Rabu, 29 Oktober 2014

Cerpen; Peri Hujan Merindukan Rembulan

Cinta dan kebahagiaan tidak selamanya berbanding urus.. Orang yang sangat kita sayangi bisa saja menyakiti kita.. Demikian juga sebaliknya. Cinta hadir tanpa bisa diprediksi dan dia berlalu secepat kedipan mata tanpa bisa kamu menahannya. Dia bisa melukai dengan perkataan tetapi juga bisa melukaimu dengan kebisuannya, membuatmu meraba dalam gelap seakan dihantui keraguan sepanjang badan. Kenapa saling mencintai menjadi begitu pahit? Pertanyaan itu tidak kunjung terjawab membuat kita mendalihkannya pada takdir. Peri Hujan selalu merindukan rembulannya, namun rembulan seakan tidak pernah mengangapnya ada, tidak pernah merindunya bahkan untuk sedetik.

Ia menari dalam kegelisahan, menanti secercah sinar rembulan setiap malam. Tak perduli bulan penuhkah itu, bulan setengahkah itu, atau bahkan bulan sabit yang akan hilang sekalipun. Ia selalu bersenandung dalam lirih yang hanya dimengerti oleh airmatanya sendiri. Tidak ada yang mengerti.. Tidak juga mentari yang mengeringkan tangisnya.

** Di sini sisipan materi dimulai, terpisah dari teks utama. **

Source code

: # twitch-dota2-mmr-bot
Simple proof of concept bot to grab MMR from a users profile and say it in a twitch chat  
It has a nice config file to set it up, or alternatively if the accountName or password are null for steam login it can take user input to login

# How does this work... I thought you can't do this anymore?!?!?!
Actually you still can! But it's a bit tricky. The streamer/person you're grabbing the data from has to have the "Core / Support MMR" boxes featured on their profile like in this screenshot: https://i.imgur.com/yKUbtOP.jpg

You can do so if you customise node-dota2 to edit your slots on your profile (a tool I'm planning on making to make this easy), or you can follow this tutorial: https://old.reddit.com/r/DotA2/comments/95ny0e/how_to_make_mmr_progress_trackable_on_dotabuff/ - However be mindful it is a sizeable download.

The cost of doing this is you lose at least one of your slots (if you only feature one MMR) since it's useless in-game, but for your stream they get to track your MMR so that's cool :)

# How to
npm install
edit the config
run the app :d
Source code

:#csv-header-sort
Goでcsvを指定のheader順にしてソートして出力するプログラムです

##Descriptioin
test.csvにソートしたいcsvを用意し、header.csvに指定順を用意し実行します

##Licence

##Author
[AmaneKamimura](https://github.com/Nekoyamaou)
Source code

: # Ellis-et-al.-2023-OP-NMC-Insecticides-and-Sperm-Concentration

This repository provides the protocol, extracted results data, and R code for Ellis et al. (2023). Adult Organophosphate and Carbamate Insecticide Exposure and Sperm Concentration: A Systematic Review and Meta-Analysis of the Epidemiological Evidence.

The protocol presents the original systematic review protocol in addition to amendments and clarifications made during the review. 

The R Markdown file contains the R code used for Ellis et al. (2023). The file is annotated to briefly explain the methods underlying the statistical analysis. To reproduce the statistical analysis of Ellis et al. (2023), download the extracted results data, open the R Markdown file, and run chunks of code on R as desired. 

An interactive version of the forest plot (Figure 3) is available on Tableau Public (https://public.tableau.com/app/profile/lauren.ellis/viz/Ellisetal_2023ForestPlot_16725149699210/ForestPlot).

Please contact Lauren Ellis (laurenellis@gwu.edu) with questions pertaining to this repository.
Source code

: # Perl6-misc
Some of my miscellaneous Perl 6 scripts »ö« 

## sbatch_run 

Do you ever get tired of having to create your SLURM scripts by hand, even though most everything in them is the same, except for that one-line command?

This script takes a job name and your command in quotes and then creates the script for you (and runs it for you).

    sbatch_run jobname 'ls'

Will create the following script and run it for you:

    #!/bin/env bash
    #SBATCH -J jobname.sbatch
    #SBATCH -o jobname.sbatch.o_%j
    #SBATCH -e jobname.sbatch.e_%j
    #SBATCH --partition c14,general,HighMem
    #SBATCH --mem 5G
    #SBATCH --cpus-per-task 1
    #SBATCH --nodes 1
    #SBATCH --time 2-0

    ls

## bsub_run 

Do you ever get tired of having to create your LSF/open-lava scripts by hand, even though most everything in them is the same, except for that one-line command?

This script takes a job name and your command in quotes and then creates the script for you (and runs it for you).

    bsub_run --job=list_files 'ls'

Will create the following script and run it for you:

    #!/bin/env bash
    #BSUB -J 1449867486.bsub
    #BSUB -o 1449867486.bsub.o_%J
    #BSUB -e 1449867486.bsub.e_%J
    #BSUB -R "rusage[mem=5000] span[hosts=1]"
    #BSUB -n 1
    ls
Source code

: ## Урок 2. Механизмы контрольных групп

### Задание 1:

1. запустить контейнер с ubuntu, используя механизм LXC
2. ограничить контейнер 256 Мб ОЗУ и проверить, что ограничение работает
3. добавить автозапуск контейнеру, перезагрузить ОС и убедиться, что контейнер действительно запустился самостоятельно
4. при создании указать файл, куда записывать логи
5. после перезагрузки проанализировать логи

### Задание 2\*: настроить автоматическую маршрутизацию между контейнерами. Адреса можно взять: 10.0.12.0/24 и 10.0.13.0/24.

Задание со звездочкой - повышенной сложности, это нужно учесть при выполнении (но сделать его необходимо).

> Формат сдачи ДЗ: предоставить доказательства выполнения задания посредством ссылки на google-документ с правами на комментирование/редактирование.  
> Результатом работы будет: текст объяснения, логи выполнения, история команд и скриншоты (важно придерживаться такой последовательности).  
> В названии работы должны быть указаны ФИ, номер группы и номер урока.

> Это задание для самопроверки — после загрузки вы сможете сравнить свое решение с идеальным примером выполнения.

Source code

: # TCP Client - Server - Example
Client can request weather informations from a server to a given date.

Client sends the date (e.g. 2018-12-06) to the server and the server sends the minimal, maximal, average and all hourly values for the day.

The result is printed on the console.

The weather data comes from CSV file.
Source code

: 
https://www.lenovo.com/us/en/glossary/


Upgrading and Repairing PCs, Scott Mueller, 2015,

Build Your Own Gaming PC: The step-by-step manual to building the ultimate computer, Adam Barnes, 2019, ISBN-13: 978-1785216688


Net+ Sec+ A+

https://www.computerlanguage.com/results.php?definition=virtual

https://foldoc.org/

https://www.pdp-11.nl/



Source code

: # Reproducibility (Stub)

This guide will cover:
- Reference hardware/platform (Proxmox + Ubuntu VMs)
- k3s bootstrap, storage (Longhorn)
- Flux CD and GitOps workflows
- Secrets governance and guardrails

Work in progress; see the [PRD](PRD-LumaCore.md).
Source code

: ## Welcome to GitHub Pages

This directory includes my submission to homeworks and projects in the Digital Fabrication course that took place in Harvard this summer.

Ada apa gerangan? Mungkin rembulan memang tidak mampu menyeka bening di pipinya.. Namun rembulanlah yang mampu menghentikan tangis dari pelupuk matanya. Tindakan rembulan bak awan yang bisa dilihat namun tak berakar. Mungkinkah rembulan juga sedang merangkak dalam ragu? Peri hujan mampu melihat rembulan sedang mendengar lirih, kerinduan, dan juga perasaannya yang disampaikan oleh gema. Namun ia tidak mengerti kenapa rembulan enggan menghampirinya dan mengajaknya melintasi malam berdampingan..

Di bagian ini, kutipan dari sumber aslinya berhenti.